> _PROBLEM TO WORK ON_:
Which lines of the records below contain the string "archives"? Report each of them.

(SOURCE MATERIAL begins)

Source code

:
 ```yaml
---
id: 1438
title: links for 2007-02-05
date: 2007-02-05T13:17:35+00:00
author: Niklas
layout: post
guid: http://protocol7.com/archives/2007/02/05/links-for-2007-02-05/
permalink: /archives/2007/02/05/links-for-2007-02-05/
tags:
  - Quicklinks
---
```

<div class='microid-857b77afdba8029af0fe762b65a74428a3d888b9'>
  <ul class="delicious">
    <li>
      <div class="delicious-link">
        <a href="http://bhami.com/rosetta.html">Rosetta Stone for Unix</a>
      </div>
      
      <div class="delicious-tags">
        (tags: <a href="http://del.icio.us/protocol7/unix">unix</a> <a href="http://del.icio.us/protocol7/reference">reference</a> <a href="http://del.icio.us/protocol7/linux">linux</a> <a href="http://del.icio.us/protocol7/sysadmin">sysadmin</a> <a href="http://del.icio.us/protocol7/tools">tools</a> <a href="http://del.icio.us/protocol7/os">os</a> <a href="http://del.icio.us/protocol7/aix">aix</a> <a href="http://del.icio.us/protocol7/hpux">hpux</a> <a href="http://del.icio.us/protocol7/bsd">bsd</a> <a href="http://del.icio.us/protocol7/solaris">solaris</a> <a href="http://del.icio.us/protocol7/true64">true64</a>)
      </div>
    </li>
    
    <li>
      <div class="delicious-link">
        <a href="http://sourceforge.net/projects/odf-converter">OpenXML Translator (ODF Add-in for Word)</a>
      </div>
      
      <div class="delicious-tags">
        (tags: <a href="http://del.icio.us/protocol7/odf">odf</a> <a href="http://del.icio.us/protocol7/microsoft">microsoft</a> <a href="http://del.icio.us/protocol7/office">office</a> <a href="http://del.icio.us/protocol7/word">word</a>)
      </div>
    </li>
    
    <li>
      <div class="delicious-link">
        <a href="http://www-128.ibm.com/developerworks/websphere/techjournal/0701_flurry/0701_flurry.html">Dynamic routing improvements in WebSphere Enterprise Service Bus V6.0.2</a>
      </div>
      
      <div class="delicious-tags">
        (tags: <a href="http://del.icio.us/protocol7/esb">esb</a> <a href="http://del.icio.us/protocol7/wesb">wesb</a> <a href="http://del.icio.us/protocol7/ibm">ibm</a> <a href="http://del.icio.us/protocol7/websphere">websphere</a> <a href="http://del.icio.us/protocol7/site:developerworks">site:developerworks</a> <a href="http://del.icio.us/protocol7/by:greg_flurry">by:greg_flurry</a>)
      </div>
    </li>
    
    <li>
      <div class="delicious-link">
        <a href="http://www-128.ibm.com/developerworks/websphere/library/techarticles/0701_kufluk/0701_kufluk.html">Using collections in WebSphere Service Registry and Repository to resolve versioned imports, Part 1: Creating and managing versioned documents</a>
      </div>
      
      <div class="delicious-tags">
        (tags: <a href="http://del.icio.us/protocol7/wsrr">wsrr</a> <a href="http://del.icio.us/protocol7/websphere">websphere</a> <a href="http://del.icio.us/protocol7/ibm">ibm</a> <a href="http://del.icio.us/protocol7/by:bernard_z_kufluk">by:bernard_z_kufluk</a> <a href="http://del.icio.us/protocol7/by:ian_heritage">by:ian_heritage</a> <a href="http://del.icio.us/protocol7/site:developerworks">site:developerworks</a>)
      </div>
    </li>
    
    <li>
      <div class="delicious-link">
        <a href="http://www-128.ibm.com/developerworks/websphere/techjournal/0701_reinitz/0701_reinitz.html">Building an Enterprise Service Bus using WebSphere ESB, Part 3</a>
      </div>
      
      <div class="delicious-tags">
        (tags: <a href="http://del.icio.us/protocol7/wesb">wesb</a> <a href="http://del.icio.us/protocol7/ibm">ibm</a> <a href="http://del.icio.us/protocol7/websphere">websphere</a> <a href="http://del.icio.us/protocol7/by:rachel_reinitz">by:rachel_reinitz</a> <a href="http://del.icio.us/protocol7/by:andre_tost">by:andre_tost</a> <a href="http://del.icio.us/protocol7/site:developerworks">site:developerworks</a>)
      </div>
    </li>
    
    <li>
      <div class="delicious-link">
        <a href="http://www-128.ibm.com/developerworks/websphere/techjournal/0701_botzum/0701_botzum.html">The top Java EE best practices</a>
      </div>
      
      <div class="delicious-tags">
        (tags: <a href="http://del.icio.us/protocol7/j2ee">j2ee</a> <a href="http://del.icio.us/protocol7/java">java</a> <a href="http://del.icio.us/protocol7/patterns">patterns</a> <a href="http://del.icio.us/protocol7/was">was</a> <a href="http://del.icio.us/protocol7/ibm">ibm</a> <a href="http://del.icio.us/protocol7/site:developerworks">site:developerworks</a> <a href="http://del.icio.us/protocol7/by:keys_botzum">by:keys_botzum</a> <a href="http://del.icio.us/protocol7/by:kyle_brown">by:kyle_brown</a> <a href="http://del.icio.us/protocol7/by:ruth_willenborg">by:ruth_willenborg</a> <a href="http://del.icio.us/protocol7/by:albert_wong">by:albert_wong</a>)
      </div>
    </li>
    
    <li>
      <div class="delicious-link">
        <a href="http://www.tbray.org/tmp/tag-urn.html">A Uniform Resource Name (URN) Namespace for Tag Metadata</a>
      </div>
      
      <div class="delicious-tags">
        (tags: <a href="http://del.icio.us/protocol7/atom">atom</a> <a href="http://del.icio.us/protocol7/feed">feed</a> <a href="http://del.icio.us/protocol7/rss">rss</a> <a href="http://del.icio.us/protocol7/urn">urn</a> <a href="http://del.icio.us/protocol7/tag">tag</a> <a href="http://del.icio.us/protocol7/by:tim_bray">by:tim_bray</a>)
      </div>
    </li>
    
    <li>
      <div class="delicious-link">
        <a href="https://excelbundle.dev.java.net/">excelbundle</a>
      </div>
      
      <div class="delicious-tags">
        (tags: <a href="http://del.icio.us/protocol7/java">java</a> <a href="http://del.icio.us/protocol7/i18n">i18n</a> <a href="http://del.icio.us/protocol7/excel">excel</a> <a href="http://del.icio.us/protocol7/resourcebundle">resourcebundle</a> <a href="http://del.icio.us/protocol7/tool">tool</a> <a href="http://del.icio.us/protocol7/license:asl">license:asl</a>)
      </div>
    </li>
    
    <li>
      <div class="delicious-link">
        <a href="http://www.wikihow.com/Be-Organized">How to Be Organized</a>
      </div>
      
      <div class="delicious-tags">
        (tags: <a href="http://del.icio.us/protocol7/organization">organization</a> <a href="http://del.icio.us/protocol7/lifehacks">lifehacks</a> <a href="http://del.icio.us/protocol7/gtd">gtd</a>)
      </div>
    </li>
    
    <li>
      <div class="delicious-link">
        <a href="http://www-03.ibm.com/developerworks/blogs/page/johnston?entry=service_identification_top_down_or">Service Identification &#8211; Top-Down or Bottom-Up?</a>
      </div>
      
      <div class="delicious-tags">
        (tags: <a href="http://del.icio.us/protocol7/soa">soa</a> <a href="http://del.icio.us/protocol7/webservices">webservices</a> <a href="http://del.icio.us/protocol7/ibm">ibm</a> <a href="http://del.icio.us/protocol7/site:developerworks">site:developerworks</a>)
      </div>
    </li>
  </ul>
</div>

(SOURCE MATERIAL ends)

> _ANSWER FOR THE TASK_:
guid: http://protocol7.com/archives/2007/02/05/links-for-2007-02-05/
permalink: /archives/2007/02/05/links-for-2007-02-05/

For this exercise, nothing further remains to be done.